In Memoriam
L’aîné Secwepemc Wolverine
William Jones Ignace
– 16 février 1932 – 22 mars 2016 –
La défense de Ts’Peten en 1995 (Wolverine est au centre)
« Le mardi 22 mars 2016, notre héros de guerre et aîné Secwepemc, Wolverine William Jones Ignace, est allé rejoindre le monde des esprits, chez lui, en territoire Secwepemc. Wolverine a remporté ses honneurs de combattant à Ts’Peten, lors du siège de Gustafsen Lake en 1995, où lui et d’autres Guerriers ont tenu tête à l’attaque militaire lancée par le gouvernement canadien, alors qu’ils défendaient les terres Secwepemc non abandonnées. Il nous laisse un legs précieux de résistance, de lutte et de victoire autochtones. Il est profondément respecté et aimé, non seulement par sa famille, sa communauté et la nation Secwepemc, mais dans le monde également. Wolverine a allumé le feu de la liberté dans les coeurs et les esprits de peuples innombrables qui luttent pour les vies, les terres et les droits autochtones. Wolverine sera profondément regretté par les Guerriers autochtones des lignes de front de l’Alaska à l’Amérique du Sud.
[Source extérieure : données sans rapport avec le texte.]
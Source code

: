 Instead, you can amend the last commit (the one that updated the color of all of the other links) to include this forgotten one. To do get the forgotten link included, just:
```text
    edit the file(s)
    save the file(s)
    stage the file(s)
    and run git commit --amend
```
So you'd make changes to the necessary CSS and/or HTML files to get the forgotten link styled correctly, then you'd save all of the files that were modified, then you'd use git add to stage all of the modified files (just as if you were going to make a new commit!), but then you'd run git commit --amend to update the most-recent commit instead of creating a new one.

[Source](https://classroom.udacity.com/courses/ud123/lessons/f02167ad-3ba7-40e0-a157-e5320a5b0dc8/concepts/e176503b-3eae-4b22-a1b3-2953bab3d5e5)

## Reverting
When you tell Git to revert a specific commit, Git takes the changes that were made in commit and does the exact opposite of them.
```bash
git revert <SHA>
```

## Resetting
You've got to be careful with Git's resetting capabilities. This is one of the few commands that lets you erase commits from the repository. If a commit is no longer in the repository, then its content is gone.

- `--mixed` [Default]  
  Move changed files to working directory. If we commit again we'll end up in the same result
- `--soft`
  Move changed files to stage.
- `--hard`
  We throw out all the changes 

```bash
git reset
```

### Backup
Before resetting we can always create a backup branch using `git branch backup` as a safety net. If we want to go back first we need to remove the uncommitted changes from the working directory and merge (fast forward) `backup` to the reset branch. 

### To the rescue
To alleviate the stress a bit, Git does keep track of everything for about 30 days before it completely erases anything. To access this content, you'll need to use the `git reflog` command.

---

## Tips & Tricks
« Wolverine a personnifié avec grande sincérité la volonté profonde des peuples de poursuivre ce travail important et vital en combattant pour notre territoire Secwepemc non cédé, une lutte qui comprend la revendication d’une enquête nationale sur le siège de Gustafsen Lake. Nous sommes appelés aussi à poursuivre son oeuvre visant à cultiver le Jardin de la Nation, à approvisionner les lignes de front. » – Comité de défense Ts’Peten [1]
Wolverine est devenu une personnalité historique dans la lutte contre le colonialisme, le racisme et le mépris de la loi par l’État canadien lorsqu’il s’est porté à la défense physique et juridique des revendications des Secwepemc à la souveraineté, au titre sur la terre et à la juridiction sur leurs terres pendant le siège de Gustafsen Lake en 1995, et, plus tard, lors des procès et procédures d’appel criminels qui ont résulté de l’assaut illégal, raciste et colonial de l’État canadien contre les défenseurs de Ts’Peten. Pendant plusieurs années avant les événements de 1995, Wolverine a étudié en profondeur les droits légaux des peuples autochtones et est allé partout dans les Amériques pour parler de cette question aux peuples autochtones et est même allé aux Nations unies. Il a répudié les assertions coloniales illégales européennes du « droit de la découverte » et de la « terra nullius » qui ont servi à exterminer les populations et à annexer les terres des pays autochtones des « Amériques ». Il a soutenu et plaidé vigoureusement pour la souveraineté de tous les peuples autochtones, pour leur titre sur la terre et la pleine autorité juridique sur leurs terres.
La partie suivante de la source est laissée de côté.